We didn’t bring home the grand prix, but we came pretty close. I was one of several under-25-year-old Ketchum employees that entered the Young Torch Awards, a pitch contest for young creative talent. Last month we learned we were selected as one of five finalists from hundreds of applicants around the world.
Along with my fellow Ketchum teammates, Jordan Drake, Sam Emrich and Hannah Freedman (whose ages don’t add up to 100 years between the four of us), we tackled the challenge to develop a strategy and creative idea for Road Recovery, a non-profit organization that targets teens suffering from a variety of mental health issues. Taking on everything from teen addiction to risky behavior, Road Recovery uses music to empower teens. Our challenge was to develop a creative strategy, with roots in social media, to raise awareness of Road Recovery’s mission and ultimately boost involvement in their programs.
We pitched “Lay Down a New Track,” a creative platform that fueled tactics ranging from simple social media contests, to a double decker bus concert in New York’s Times Square, to a good old-fashioned rock and roll road trip.
What we learned from the pitch process was invaluable. Here are some of the highlights from our time carrying the young creative torch for Ketchum:
1. RISC works.
RISC – Ketchum’s approach to smart client programing – is rooted in the belief that to get to great Creative, you need a smart Strategy, fueled by authentic Insight and sharp Research. When we pitched our platform, the judges applauded our sound and logical thinking, the client said we offered the most pragmatic creative, and felt that RISC led the way to a great creative platform that would deliver.
2. Balance the person and the product.
Another thing the judges taught us was not to bury the human insight. While strategy informs the creative, it’s important to remember that the human insight is what really resonates in the room. For an organization with a vast scope of offerings, our strategic insight, which we applied to the client, was that the simpler the call to action, the stronger the message will resonate. We could have benefitted by also highlighting the human insight that applied to the target.

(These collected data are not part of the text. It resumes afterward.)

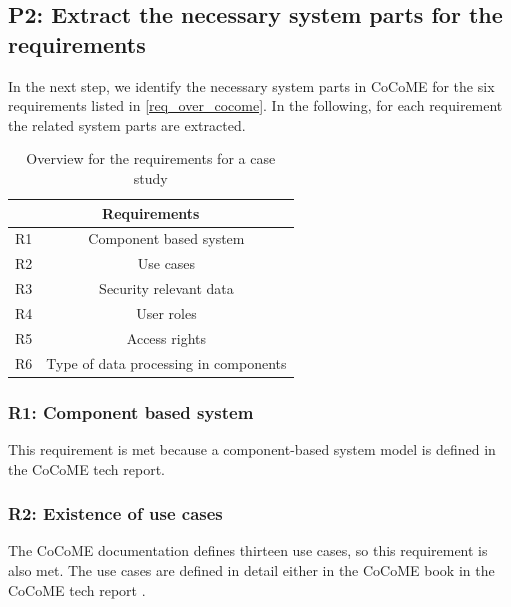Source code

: \subsection{P2: Extract the necessary system parts for the requirements}
\label{reqCoCoME}
In the next step, we identify the necessary system parts in CoCoME for the six requirements listed in \autoref{req_over_cocome}. In the following, for each requirement the related system parts are extracted. 
\begin{table}
\begin{tabular}{|c|c|}
\hline 
\multicolumn{2}{|c|}{Requirements} \\ 
\hline 
R1 & Component based system \\ 
\hline 
R2 & Use cases \\ 
\hline 
R3 & Security relevant data \\ 
\hline 
R4 & User roles \\ 
\hline 
R5 & Access rights \\ 
\hline 
R6 & Type of data processing in components \\ 
\hline 
\end{tabular} 
\caption{Overview for the requirements for a case study}
\label{req_over_cocome}
\end{table}

\subsubsection{R1: Component based system}
This requirement is met because a component-based system model is defined in the CoCoME tech report\cite{CoCoMETechReport}.
\subsubsection{R2: Existence of use cases}
\label{req_uc}
The CoCoME documentation defines thirteen use cases, so this requirement is also met. The use cases are defined in detail either in the CoCoME book \cite{CoCoMEBook} in the CoCoME tech report \cite{CoCoMETechReport}.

3. If it walks like a duck and talks like a duck, it’s safe to say it will judge like a duck.
Know your audience (or your judges). Although the Torch Awards were billed as a discipline-agnostic creative competition, the all-advertising jury did not work to our advantage. In hindsight, we should have tailored our language to the advertising brains in the room.
4. Creativity transcends disciplines.
We all need to tout our creative skills more often. As the only PR finalists in an ad dominated competition, we proved that great creative transcends silos.
Along with our fellow finalists, we’re being raised as communications multitaskers. Move over Mr. Draper, there’s a new crop of creative kids in town.